The plans for Phase 2 call for:

  1. Six initial dosing arms (because of potential safety issues and to reduce the risk of guessing wrong about the best doses to test)
  2. The use of predictive modelling – a technique to estimate the probability of the success of each dosing arm and the overall probability of the success for the test molecule based on results for all arms
  3. Rapid pruning to the four most promising treatment arms
  4. More gradual pruning to eliminate two additional treatment arms and identify the optimal dose for Phase 3 testing
  5. Monitoring for a key signal for the transition to Phase 3, a predictive probability of success for the test molecule more than 90 per cent at meeting target profile
  6. Continuous updating of predictive probabilities of success and other key results with the investment partner through automatically updated desktop widgets
  7. A goal to start Phase 3 testing within six weeks of completing Phase 2
  8. If the study should be completed early, continued monitoring of Phase 2 patients for safety issues for a specified period appropriate for the indication and class of molecule


As data accumulated during the execution of the Phase 2 study, pruning proceeded as hoped, rapidly eliminating two treatment arms that were clearly less promising. Over a more extended period, accumulating data justified reducing the number of arms from three to two and finally to one. Although testing more arms initially increased costs, pruning the number of treatment arms early meant that the cost was only slightly greater.
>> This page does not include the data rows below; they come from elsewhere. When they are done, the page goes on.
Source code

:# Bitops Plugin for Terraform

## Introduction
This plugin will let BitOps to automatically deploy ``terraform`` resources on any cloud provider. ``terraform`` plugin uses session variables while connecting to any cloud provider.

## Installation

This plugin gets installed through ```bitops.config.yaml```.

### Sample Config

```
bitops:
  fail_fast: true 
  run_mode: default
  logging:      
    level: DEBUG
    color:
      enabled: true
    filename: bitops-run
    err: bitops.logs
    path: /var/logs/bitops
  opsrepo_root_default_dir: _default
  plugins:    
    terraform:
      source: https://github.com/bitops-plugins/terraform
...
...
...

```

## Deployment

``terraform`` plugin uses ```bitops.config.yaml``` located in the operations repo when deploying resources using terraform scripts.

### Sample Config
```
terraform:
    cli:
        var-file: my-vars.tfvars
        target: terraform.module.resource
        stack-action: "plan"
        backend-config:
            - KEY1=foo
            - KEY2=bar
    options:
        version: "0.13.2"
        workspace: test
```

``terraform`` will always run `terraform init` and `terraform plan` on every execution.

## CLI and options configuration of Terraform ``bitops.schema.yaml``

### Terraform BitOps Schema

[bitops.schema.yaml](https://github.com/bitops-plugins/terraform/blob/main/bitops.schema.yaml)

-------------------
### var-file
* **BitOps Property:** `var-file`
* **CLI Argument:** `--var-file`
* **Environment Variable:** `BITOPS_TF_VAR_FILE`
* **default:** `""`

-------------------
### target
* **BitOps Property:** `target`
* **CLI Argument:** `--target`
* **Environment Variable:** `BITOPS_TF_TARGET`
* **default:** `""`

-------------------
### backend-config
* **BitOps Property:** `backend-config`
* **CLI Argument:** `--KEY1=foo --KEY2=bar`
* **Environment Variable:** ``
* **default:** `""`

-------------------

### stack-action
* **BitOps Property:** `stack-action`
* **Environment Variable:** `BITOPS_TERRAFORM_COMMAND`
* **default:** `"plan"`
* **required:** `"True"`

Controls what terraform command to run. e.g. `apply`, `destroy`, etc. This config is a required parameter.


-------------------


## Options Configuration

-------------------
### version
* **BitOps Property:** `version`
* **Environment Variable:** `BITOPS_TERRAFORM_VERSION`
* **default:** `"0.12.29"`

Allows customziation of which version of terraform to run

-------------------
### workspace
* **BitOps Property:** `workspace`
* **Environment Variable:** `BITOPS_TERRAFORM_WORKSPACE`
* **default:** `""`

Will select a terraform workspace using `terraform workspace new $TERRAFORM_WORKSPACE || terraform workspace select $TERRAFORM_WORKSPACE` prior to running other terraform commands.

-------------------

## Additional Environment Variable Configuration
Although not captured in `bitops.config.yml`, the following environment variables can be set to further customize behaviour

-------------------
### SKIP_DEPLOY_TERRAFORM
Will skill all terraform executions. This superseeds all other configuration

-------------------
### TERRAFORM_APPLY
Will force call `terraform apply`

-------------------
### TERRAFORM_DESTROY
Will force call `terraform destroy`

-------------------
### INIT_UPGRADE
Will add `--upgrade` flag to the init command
Both safety and efficacy results were favourable. About halfway through the planned maximum timelines, the predictive probability of success of the test molecule surpassed 90 per cent, and confidence intervals were tight enough to comfortably predict eventual success.

As a result, the study took less than half the time of a conventional study that carries four treatment arms for the full duration of a study with a goal of producing statistically significant results. Furthermore,work quickly started to finalise the design for Phase 3 testing and to select and prepare investigational sites, reducing the time required for the transition to Phase 3.

Because of good fortune in having clear early signals separating safety and efficacy profiles on different treatment arms and a clear signal of likely success for the molecule, selecting the optimal dose for Phase 3 testing was easy. However, it took three months before the first patient was enrolled for Phase 3 rather than the desired six weeks. Regulatory approval was the main limiting factor. The sponsor completed the regulatory submission for the end of Phase 2 two weeks after last patient’s last visit. The sponsor also provided updates of safety information shortly before meeting with regulators.

Meetings between the sponsor and the investment partner started on completion of Phase 2. Conditions for exercising the option had been met. The sponsor handed the in-progress Phase 3 study to the partner, who signed a cheque and owned the molecule.


The use of adaptive techniques reduced Phase 2 timelines by six months and allowed the sponsor to use venture funding, which would normally take the molecule only through proof-of-concept (PoC) to complete both PoC and dosing and into Phase 3. The most important element was an adaptive strategy that defined an early indication of success and allowed making informed dosing decisions much earlier than in typical programmes.